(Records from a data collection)
<<<<

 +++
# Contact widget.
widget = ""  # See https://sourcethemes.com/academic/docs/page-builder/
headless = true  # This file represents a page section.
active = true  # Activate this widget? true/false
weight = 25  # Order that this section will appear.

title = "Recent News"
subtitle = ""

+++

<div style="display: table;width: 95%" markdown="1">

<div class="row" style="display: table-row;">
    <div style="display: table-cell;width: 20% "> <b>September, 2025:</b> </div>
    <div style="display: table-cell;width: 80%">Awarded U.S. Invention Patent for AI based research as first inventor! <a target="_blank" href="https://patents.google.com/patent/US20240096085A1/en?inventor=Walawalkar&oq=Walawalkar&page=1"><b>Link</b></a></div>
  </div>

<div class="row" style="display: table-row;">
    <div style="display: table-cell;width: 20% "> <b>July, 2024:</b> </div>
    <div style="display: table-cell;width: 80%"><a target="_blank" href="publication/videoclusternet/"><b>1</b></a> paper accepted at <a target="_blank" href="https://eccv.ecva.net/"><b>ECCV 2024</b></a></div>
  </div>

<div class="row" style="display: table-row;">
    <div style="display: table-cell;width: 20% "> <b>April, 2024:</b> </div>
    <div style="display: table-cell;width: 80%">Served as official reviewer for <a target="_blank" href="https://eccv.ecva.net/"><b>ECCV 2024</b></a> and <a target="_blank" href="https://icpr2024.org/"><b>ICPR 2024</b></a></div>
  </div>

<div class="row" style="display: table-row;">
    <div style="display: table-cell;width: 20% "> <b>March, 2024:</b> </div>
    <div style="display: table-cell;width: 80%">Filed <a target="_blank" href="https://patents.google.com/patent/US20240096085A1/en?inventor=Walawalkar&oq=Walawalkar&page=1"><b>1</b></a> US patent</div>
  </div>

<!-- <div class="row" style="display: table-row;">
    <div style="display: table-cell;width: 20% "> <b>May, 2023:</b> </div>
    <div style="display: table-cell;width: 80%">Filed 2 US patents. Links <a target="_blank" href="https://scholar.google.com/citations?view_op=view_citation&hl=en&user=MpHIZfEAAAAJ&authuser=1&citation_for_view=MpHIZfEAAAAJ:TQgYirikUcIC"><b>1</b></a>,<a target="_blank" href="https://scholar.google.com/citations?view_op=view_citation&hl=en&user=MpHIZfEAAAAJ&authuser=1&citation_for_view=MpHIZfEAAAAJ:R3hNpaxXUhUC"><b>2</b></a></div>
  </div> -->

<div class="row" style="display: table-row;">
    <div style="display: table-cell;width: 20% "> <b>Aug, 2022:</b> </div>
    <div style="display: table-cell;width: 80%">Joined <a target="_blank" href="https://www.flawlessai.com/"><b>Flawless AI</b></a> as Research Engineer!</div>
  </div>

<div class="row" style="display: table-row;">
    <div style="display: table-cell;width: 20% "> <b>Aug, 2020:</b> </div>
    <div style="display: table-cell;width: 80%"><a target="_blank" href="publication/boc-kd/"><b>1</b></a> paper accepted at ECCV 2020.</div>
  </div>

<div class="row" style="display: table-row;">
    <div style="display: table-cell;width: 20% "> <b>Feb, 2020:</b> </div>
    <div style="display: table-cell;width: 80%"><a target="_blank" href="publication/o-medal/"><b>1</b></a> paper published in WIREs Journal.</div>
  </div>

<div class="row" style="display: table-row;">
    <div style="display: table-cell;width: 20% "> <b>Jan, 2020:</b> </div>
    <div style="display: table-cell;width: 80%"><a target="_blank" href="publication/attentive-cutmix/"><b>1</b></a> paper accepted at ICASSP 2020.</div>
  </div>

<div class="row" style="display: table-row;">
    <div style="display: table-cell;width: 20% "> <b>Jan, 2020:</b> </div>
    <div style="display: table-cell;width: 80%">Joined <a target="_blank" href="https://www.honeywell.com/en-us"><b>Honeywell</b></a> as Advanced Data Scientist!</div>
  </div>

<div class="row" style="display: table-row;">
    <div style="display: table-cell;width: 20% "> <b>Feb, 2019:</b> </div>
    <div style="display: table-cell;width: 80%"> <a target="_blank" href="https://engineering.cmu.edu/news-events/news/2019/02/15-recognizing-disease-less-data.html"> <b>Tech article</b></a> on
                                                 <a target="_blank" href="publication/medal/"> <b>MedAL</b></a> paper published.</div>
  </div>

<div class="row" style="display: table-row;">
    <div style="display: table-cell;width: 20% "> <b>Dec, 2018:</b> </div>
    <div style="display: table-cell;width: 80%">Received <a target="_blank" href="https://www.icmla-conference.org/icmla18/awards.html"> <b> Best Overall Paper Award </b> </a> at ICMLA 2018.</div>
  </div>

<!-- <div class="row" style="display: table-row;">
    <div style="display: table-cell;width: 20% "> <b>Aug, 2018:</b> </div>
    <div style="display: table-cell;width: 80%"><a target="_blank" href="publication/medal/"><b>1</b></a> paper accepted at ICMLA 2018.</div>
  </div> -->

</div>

>>>>

**Instructions to follow:** All lines above from the one containing "U.S. Invention Patent" to the one containing "<b>March, 2024:</b> </div>" must be repeated exactly, both lines included, and no others.

**Answer to this task:**
    <div style="display: table-cell;width: 80%">Awarded U.S. Invention Patent for AI based research as first inventor! <a target="_blank" href="https://patents.google.com/patent/US20240096085A1/en?inventor=Walawalkar&oq=Walawalkar&page=1"><b>Link</b></a></div>
  </div>

<div class="row" style="display: table-row;">
    <div style="display: table-cell;width: 20% "> <b>July, 2024:</b> </div>
    <div style="display: table-cell;width: 80%"><a target="_blank" href="publication/videoclusternet/"><b>1</b></a> paper accepted at <a target="_blank" href="https://eccv.ecva.net/"><b>ECCV 2024</b></a></div>
  </div>

<div class="row" style="display: table-row;">
    <div style="display: table-cell;width: 20% "> <b>April, 2024:</b> </div>
    <div style="display: table-cell;width: 80%">Served as official reviewer for <a target="_blank" href="https://eccv.ecva.net/"><b>ECCV 2024</b></a> and <a target="_blank" href="https://icpr2024.org/"><b>ICPR 2024</b></a></div>
  </div>

<div class="row" style="display: table-row;">
    <div style="display: table-cell;width: 20% "> <b>March, 2024:</b> </div>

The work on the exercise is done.